Sometimes something doesn’t mean anything until it comes right to your front door.   Then it crystallizes with a clarity that throws everything into sharp relief, and the truth can no longer be avoid.  And that’s what just happened to us.

This afternoon, at about 2:45, an angry but organized mob of Occupy Wall Street protesters marched down East 54th Street, past the boutiques and luncheon spots of the privileged, thrusting handmade placards in the air and chanting “They got bailed out, we got sold out!”  Striking fear into the hearts of patrons of Bice and Rothmann’s  (two darlings of the expense account lunch crowd), of Schumer’s Liquors (where $150 bottles of scotch are displayed in the window) and the Reliable Foods luncheonette (which charges $4.50 for a tuna salad sandwich), the throng turned right at Park Avenue to find its target:  the heartless 53rd Street branch office of Citibank.

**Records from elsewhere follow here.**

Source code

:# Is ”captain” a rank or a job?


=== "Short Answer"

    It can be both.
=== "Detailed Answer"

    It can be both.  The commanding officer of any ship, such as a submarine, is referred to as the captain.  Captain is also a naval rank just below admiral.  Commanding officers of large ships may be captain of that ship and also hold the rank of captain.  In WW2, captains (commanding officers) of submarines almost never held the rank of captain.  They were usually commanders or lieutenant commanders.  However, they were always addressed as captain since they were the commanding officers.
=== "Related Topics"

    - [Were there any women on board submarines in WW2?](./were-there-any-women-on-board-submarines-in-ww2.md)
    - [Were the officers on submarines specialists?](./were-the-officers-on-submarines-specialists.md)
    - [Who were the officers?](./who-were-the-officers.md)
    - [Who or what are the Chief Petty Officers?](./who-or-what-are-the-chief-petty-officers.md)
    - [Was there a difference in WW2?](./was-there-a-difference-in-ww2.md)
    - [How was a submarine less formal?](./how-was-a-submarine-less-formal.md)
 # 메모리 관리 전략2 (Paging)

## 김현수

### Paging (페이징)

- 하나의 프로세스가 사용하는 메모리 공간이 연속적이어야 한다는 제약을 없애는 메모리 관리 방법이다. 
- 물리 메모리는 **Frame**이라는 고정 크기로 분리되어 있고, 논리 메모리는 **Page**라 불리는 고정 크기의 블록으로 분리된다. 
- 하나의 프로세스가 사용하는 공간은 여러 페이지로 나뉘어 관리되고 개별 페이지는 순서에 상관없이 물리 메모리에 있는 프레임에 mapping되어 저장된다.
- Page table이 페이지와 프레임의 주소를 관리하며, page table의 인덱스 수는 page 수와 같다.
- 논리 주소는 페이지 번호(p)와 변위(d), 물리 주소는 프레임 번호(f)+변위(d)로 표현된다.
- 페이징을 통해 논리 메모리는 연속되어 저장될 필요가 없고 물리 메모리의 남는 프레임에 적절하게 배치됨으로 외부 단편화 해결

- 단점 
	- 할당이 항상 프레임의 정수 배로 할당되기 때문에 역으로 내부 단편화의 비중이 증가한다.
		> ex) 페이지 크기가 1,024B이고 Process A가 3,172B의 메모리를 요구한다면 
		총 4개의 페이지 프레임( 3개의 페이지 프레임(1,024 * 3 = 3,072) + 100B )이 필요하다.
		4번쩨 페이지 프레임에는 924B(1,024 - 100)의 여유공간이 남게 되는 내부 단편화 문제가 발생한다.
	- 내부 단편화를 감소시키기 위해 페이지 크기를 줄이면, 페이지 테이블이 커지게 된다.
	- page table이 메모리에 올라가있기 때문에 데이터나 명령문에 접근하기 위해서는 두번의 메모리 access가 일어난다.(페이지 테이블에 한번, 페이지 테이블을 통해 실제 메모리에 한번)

There, the protesters made known their rage.   Waving signs and chanting, the mob, by now numbering almost three dozen, hurled paper airplanes at the cowering group of elite tellers and upper-crust customer service reps huddled in fear inside.  One could almost hear them crying:  “You can’t do this to us!  We’re the one percent!”

Who can afford this? The 1%.

Well, okay, as a stirring protest, it wasn’t much.  In fact, there were so few of them that they barely made a noticeable ripple in the normal sidewalk traffic.  And picking this Citi branch as the face of Wall Street made about as much sense as protesting the Iraq war by picketing a roadside falafel stand.

So, this is our moment of clarity, of definition, of awareness.  We had some dim hopes for this movement; that it might form an effective platform to voice real concerns of real people, so that real efforts could be undertaken to address them.

But we got silliness instead.  Each “proposal” is nothing more than a suggestion that one small minority special interest group profit from the pain of everyone else.  Forgive all student loans.  (Don’t have one?  Paid yours off?  Sucker.)  Forgive all consumer debt.  (Oh, you paid yours?  Tough.)  Pay off my underwater mortgage.  (You should have bought a house you couldn’t afford with no down payment.  All you had to do was lie.  Idiot.)   Kill all the banks and corporations.  (We’ll live on communes in a barter society and share everything.  It worked so well in the sixties.)  Put all the bankers in jail.  (And if they’ve done nothing criminal, then just hang them.  Who cares?)

This isn’t social justice, this is street theater.  We have listened to many, many people tell us what OWS really means.  Frankly, they don’t know, and we don’t either, because OWS has been very careful not to mean anything at all.   All the special interest groups that have tried to co-opt it have left empty-handed.

But one thing is for sure:  this ain’t the Arab Spring.   The media can pontificate all it likes  about “virtual” events, but when it comes down to it, no one really pays attention to anything that doesn’t involve real feet on real pavement.   In spite of all the hype, all the hoo-hah and all the bold claims of representation, OWS hasn’t been able to do that.  It was, and remains, a make-believe army with a make-believe war, with the media fanning what appear to be dying embers into something that still resembles a spark of spirited protest.

At the end of the day, OWS turns out to be the pool of Narcissus.   The apostles gaze into it to find their reflection, and they stare, rapt, with admiration.  But they must be careful lest their reverie draws them too close, and they fall in and drown.

If you agree, put your hands in the air and wiggle your fingers.  No?  That would make you feel silly?  Well, maybe that’s because you don’t see yourself as part of the “99%.”  Whoever the hell they are.